The way the Book of Leviticus described the concept of justice,
was by making lists of You shall and you shall nots.
You shall: be holy, do justice, and love your neighbor as yourself.
You shall not: render an unjust judgment, discriminate against the poor, or accept the opinion of someone simply because
they’re rich or in a position of power.
You shall not slander, profit by the blood of your neighbor,
take vengeance, or bear a grudge.
In other words: Love God and your neighbor.
Psalm 1 expressed a simpler description of justice.
Delight in God’s law.
Don’t be wicked.
In other words: Love God and your neighbor.
Paul’s First Letter to the Thessalonians gave some specific examples of how he and his fellow early Christians attempted to have their lives demonstrate God’s Justice.
They courageously declared the gospel of God in spite of great opposition. They weren’t deceitful, and didn’t have impure motives or use trickery in order to gain favor with people.
They didn’t employ words of flattery or other pretexts for greed.
They didn’t expect praise from other people, but rather, they sought to please God.
Instead of making demands, they gently, tenderly and truly, cared for people.
The result was that they endeared themselves to the people
to whom they were ministering; and found that they in turn,
cherished their relationship with the Philippians and Thessalonians as well.
In other words: (and I’ll say it again) They loved God and their neighbor.
In our selection from Matthew’s gospel, Jesus shared his summary
of all of the law and words of the prophets;
“’You shall love the Lord your God with all your heart, and with all your soul, and with all your mind.’ This is the greatest and first commandment.
And a second is like it: ‘You shall love your neighbor as yourself.’
It’s safe to say that in every sermon we hear every Sunday here at St. Patrick’s , our preachers share with us their faithful interpretations of how our lives can become active examples of
how to demonstrate those two great sacred instructions:
Love God. Love each other.
We’re currently in the midst of this year’s stewardship season.
In past years, we at St.

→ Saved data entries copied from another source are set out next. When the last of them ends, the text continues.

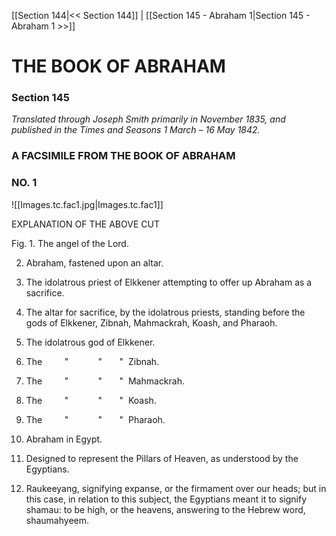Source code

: [[Section 144|<< Section 144]]  |  [[Section 145 - Abraham 1|Section 145 - Abraham 1 >>]]

# THE BOOK OF ABRAHAM
### Section 145

*Translated through Joseph Smith primarily in November 1835, and published in the *Times and Seasons* 1 March – 16 May 1842.*

### A FACSIMILE FROM THE BOOK OF ABRAHAM
### NO. 1

![[Images.tc.fac1.jpg|Images.tc.fac1]]

EXPLANATION OF THE ABOVE CUT

Fig. 1. The angel of the Lord.

2. Abraham, fastened upon an altar.

3. The idolatrous priest of Elkkener attempting to offer up Abraham as a sacrifice.

4. The altar for sacrifice, by the idolatrous priests, standing before the gods of Elkkener, Zibnah, Mahmackrah, Koash, and Pharaoh.

5. The idolatrous god of Elkkener.

6. The         "            "       "  Zibnah.

7. The         "            "       "  Mahmackrah.

8. The         "            "       "  Koash.

9. The         "            "       "  Pharaoh.

10. Abraham in Egypt.

11. Designed to represent the Pillars of Heaven, as understood by the Egyptians.

12. Raukeeyang, signifying expanse, or the firmament over our heads; but in this case, in relation to this subject, the Egyptians meant it to signify shamau: to be high, or the heavens, answering to the Hebrew word, shaumahyeem.
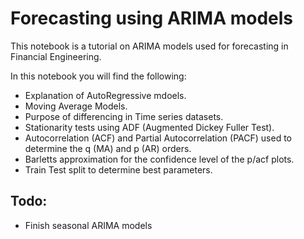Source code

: # Forecasting using ARIMA models



This notebook is a tutorial on ARIMA models used for forecasting in Financial Engineering.

In this notebook you will find the following:

- Explanation of AutoRegressive mdoels.
- Moving Average Models.
- Purpose of differencing in Time series datasets.
- Stationarity tests using ADF (Augmented Dickey Fuller Test).
- Autocorrelation (ACF) and Partial Autocorrelation (PACF) used to determine the q (MA) and p (AR) orders.
- Barletts approximation for the confidence level of the p/acf plots.
- Train Test split to determine best parameters.




## Todo:

- Finish seasonal ARIMA models


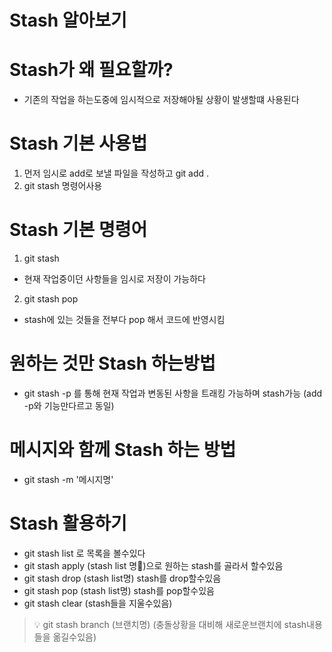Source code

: # Stash 알아보기

# Stash가 왜 필요할까?
- 기존의 작업을 하는도중에 임시적으로 저장해야될 상황이 발생할떄 사용된다

# Stash 기본 사용법
1. 먼저 임시로 add로 보낼 파일을 작성하고 git add .
2. git stash 명령어사용

# Stash 기본 명령어
1. git stash
- 현재 작업중이던 사항들을 임시로 저장이 가능하다

2. git stash pop
- stash에 있는 것들을 전부다 pop 해서 코드에 반영시킴


# 원하는 것만 Stash 하는방법
- git stash -p 를 통해 현재 작업과 변동된 사항을 트래킹 가능하며 stash가능 (add -p와 기능만다르고 동일)

# 메시지와 함께 Stash 하는 방법
- git stash -m '메시지명'

# Stash 활용하기
- git stash list 로 목록을 볼수있다
- git stash apply (stash list 명)으로 원하는 stash를 골라서 할수있음
- git stash drop (stash list명) stash를 drop할수있음
- git stash pop (stash list명) stash를 pop할수있음
- git stash clear (stash들을 지울수있음)

> 💡 git stash branch (브랜치명) (충돌상황을 대비해 새로운브랜치에 stash내용들을 옮길수있음)




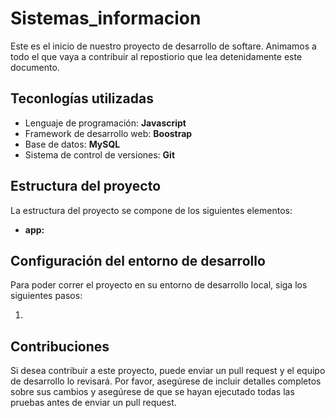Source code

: # Sistemas_informacion
Este es el inicio de nuestro proyecto de desarrollo de softare. Animamos a todo el que vaya a contribuir al repostiorio que lea detenidamente este documento.

## Teconlogías utilizadas
- Lenguaje de programación: **Javascript**
- Framework de desarrollo web: **Boostrap**
- Base de datos: **MySQL**
- Sistema de control de versiones: **Git**

## Estructura del proyecto
La estructura del proyecto se compone de los siguientes elementos:

- **app:** 

## Configuración del entorno de desarrollo
Para poder correr el proyecto en su entorno de desarrollo local, siga los siguientes pasos:

1. 

## Contribuciones
Si desea contribuir a este proyecto, puede enviar un pull request y el equipo de desarrollo lo revisará. Por favor, asegúrese de incluir detalles completos sobre sus cambios y asegúrese de que se hayan ejecutado todas las pruebas antes de enviar un pull request.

Patrick’s have focused on gratitude, faith filled generosity,
and shining our light by using our spiritual gifts,
as ways to discern how we show our love for God and for our neighbors.
This year’s stewardship campaign is entitled Rooted in Abundance.
Because God has blessed us so abundantly,
we share our gifts lovingly with each other and in the community.
Today, based on that theme that weaves through our Bible readings today,
l’d like to apply our understanding of God’s desire for justice,
as a means for thinking about stewardship.
A steward is a person who’s responsible for the care of something or of people.
As Christians, we believe that we’ve been formed in God’s image
and that we’ve been given the responsibility to rule over,
(and thus, care for,) all of God’s creation.
That makes us stewards of the earth and all who live in it.
When we do that, in whatever way we can, we are seeking God’s justice.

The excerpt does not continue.